= Beginning of Section =
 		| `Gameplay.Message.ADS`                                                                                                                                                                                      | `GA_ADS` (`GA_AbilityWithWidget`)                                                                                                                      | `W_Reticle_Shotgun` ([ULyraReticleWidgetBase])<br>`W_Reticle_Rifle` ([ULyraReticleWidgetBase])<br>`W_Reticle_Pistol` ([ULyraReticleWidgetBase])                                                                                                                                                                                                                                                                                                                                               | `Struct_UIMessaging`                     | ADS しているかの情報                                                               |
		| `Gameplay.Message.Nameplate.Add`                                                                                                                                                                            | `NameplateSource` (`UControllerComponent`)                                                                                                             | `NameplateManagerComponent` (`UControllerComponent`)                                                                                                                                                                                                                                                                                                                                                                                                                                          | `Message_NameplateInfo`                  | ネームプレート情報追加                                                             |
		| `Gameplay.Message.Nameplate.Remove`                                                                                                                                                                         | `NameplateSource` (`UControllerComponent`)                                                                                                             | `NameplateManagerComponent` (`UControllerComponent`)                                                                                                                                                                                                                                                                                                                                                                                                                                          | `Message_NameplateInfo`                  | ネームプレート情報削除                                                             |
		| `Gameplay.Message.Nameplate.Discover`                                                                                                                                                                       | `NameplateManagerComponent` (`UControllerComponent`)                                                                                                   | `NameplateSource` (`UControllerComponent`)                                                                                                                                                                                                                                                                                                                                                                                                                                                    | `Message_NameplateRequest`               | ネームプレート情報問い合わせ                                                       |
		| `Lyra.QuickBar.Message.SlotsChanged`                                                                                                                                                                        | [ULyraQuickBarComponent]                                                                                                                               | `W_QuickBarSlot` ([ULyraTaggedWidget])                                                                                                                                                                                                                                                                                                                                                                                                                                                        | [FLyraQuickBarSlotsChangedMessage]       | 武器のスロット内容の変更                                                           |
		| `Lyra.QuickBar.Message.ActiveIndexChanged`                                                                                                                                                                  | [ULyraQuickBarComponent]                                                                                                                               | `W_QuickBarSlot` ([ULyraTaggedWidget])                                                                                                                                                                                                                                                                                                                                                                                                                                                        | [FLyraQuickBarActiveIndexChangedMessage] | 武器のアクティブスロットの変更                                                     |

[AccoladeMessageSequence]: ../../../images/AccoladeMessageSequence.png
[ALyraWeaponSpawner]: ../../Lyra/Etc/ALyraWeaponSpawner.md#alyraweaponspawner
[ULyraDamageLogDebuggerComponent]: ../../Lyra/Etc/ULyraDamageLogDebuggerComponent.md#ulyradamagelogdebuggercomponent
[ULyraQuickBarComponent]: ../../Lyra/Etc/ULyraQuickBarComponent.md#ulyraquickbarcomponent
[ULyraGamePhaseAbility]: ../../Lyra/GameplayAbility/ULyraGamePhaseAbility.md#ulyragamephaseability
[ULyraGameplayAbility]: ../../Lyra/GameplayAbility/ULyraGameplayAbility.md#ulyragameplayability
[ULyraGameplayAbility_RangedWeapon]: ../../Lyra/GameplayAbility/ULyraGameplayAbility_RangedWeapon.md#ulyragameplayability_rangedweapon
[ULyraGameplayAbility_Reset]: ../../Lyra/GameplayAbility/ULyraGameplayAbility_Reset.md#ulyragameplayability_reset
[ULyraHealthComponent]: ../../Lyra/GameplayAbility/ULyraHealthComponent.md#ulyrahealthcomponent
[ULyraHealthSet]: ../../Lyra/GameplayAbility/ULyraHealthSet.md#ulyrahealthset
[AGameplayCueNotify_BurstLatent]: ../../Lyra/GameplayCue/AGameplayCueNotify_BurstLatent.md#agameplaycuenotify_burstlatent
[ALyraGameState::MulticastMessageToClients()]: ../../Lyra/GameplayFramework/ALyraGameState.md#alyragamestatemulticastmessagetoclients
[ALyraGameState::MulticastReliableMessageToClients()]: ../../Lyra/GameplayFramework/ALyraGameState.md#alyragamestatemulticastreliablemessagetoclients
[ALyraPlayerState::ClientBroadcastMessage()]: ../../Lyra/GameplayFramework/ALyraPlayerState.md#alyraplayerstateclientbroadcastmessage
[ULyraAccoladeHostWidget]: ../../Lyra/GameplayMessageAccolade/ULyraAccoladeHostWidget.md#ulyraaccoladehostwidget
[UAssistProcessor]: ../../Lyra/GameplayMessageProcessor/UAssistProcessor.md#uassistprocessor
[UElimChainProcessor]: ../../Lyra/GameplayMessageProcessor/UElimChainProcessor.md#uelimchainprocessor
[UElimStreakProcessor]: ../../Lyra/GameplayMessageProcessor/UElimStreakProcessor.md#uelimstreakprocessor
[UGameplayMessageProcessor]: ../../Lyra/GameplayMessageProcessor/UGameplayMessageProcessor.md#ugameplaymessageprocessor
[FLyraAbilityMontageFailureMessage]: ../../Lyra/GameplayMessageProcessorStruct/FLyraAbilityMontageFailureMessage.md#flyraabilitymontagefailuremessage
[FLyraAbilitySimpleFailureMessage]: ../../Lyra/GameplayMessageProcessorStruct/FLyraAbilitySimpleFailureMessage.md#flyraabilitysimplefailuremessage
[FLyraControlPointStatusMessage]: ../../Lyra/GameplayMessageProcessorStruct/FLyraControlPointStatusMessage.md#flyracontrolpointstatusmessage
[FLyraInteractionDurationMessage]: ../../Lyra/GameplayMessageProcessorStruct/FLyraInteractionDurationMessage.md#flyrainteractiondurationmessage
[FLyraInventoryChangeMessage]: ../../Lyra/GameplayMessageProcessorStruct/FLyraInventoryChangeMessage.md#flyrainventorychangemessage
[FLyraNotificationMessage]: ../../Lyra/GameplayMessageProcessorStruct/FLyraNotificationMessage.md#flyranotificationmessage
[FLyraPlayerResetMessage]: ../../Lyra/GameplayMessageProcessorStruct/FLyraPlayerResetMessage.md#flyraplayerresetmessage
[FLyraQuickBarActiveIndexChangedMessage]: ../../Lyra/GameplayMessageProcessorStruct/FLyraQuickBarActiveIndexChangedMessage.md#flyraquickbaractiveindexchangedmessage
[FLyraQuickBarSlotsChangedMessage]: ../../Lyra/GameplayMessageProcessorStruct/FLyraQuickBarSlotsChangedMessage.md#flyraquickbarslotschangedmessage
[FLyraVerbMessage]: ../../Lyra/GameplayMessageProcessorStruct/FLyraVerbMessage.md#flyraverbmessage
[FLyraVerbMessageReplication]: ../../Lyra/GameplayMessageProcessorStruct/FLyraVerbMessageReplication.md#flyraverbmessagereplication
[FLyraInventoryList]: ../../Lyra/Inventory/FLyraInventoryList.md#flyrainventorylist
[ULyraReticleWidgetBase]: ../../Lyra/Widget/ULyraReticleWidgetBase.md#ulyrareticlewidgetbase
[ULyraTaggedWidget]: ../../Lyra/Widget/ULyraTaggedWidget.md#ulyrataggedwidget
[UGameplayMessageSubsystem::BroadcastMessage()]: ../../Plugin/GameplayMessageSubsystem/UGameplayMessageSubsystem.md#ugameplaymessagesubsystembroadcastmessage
= End of Section =
- [The problem]:
On how many lines above does the word "ALyraGameState" appear? Only the number should be given.

- [Expected output]:
2